Enjoy this Senegalese superkanja recipe by head chef Modou Diagne. With beef, white fish, okra and spices, it’s a comforting recipe packed with flavour

  • Prep:30 mins
    Cook:1 hrs 30 mins
  • Easy

Nutrition per serving

  • kcal 834
  • fat 66g
  • saturates 27g
  • carbs 12g
  • sugars 0g
  • fibre 11g
  • protein 42g
  • salt 0.9g


  • 2 tbsp vegetable oil
  • 2 large onions, chopped
  • 20g tomato purée
  • 900g braising beef, chopped
  • 200g smoked white fish (we used smoked mackerel, but any smoked white fish will work)
  • 1 red pepper, chopped
  • 1 garlic clove, crushed
  • large pinch of chilli flakes
  • 2 bay leaves
  • 900g okra, roughly chopped
  • 250g sustainably sourced palm oil
  • ¼ tsp baking powder
  • boiled rice, to serve


  1. Heat the oil in a large pan over a low heat, and fry the onions until softened. Add the tomato purée and cook for 5-7 mins, then pour in 2½ litres water. Tip in the beef and fish. Bring to the boil and cook for 15 mins. Transfer the fish to a plate using a slotted spoon. Set aside.

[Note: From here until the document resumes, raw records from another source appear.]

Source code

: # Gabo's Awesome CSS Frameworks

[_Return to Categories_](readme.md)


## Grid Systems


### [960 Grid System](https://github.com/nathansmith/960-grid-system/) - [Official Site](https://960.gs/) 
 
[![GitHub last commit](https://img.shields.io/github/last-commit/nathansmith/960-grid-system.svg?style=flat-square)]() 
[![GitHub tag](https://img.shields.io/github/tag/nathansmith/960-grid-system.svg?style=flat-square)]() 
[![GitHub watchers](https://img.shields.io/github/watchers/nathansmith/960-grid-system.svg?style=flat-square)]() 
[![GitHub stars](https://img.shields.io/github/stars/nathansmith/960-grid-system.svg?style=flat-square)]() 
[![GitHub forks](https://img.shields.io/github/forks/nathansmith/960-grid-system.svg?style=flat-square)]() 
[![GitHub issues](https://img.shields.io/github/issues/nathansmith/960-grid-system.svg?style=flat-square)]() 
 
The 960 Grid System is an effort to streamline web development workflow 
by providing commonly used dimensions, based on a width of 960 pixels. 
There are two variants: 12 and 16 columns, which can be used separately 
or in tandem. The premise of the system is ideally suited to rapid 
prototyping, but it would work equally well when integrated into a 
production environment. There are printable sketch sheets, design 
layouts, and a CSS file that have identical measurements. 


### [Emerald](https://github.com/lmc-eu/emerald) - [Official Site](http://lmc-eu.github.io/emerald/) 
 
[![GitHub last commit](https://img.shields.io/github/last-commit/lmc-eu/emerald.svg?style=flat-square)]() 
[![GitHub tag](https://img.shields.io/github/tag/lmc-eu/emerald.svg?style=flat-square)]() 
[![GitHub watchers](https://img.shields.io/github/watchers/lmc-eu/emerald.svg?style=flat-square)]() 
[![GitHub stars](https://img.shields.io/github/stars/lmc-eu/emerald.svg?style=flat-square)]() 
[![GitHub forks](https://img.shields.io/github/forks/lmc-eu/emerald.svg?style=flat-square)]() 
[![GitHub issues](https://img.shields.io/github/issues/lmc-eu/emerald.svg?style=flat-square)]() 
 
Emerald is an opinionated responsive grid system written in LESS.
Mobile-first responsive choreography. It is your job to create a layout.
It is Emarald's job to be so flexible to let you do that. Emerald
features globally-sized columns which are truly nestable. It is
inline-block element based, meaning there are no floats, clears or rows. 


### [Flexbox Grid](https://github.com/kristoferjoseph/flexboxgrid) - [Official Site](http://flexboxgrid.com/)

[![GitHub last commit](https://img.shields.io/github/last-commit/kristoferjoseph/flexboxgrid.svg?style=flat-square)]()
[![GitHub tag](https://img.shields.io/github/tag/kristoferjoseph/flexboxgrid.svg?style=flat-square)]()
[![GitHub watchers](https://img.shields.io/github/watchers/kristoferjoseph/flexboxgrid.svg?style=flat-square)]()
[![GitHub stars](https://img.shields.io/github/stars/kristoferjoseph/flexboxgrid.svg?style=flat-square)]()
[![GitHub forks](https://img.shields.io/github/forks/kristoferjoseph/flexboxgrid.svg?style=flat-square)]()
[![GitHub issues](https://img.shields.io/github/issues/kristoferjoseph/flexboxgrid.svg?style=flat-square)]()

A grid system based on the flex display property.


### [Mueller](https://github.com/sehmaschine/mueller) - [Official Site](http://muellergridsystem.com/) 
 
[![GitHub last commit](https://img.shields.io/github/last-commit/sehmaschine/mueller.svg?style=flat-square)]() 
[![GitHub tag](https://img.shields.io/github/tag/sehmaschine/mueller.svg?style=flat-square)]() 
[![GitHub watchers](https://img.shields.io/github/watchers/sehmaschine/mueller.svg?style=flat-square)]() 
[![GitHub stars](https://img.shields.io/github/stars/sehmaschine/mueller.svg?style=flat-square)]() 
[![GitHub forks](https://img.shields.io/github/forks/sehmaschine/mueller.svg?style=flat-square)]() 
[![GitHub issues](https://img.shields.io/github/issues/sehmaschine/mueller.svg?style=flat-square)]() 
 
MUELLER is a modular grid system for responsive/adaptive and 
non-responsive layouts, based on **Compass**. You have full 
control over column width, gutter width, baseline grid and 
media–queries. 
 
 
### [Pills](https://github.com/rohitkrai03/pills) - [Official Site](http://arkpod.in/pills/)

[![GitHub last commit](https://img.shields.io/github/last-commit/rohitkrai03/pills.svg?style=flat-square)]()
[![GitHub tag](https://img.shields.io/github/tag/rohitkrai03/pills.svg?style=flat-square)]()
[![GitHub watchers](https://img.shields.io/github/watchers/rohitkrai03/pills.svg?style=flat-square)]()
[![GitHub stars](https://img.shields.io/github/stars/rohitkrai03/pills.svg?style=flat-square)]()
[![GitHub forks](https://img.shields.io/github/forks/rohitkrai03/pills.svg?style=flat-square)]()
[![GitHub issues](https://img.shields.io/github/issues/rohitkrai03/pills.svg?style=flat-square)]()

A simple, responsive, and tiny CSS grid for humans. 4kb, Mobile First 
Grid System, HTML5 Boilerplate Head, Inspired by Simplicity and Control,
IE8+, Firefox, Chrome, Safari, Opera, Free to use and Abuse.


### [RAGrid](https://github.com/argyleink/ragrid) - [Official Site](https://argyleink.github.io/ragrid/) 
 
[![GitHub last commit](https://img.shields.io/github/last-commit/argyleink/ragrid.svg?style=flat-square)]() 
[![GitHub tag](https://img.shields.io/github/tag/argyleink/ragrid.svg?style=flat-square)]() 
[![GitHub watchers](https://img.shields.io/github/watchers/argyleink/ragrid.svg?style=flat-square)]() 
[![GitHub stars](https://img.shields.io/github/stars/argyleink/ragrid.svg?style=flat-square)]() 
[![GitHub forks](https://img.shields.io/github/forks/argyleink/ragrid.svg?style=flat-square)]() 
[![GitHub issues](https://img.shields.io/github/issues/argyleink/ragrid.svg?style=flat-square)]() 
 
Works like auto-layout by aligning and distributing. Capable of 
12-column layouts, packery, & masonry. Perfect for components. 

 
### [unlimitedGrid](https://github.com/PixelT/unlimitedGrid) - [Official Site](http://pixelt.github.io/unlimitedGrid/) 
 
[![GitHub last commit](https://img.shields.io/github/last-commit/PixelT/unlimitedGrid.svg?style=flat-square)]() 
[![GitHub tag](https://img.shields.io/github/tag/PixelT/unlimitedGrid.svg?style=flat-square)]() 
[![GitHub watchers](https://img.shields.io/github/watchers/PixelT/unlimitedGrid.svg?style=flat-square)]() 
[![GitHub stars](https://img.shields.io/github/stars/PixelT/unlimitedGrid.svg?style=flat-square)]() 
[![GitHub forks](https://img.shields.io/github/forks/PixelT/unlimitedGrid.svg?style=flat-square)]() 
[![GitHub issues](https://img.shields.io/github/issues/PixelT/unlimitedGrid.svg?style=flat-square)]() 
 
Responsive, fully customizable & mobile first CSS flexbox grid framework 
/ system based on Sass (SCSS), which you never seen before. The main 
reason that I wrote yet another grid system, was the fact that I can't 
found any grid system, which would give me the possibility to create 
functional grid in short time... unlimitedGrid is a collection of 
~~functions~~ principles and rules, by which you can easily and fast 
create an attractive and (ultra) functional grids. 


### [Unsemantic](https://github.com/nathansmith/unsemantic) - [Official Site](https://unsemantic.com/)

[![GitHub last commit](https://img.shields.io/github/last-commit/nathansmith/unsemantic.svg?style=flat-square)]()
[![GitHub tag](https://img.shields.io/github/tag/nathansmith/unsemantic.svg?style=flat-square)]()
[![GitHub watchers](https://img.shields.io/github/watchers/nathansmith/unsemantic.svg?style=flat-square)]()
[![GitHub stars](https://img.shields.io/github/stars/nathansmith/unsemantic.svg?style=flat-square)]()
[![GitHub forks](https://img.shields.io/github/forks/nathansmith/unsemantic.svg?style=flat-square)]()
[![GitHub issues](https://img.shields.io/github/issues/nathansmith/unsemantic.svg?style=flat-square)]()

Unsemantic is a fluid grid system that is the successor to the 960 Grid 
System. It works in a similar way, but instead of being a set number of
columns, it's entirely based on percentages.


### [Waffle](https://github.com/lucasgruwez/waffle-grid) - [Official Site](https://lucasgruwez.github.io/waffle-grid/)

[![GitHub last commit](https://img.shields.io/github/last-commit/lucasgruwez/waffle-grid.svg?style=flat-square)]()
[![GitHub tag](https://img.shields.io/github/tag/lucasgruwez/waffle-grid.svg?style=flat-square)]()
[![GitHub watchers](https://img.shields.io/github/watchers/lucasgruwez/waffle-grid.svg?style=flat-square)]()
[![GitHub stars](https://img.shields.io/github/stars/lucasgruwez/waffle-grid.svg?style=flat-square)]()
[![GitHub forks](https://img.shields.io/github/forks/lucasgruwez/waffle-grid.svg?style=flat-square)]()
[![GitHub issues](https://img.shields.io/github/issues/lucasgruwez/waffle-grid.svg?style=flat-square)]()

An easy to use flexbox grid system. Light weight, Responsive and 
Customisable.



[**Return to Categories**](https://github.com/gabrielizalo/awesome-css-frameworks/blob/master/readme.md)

  2. Stir in the pepper, garlic, chilli, bay and okra. Season with salt.

  3. Reduce the heat to low and simmer, uncovered, for 25 mins. Add the palm oil and baking powder. Simmer for another 25-30 mins, stirring occasionally. Return the fish to the pan and continue to simmer for 15 mins. Serve with rice.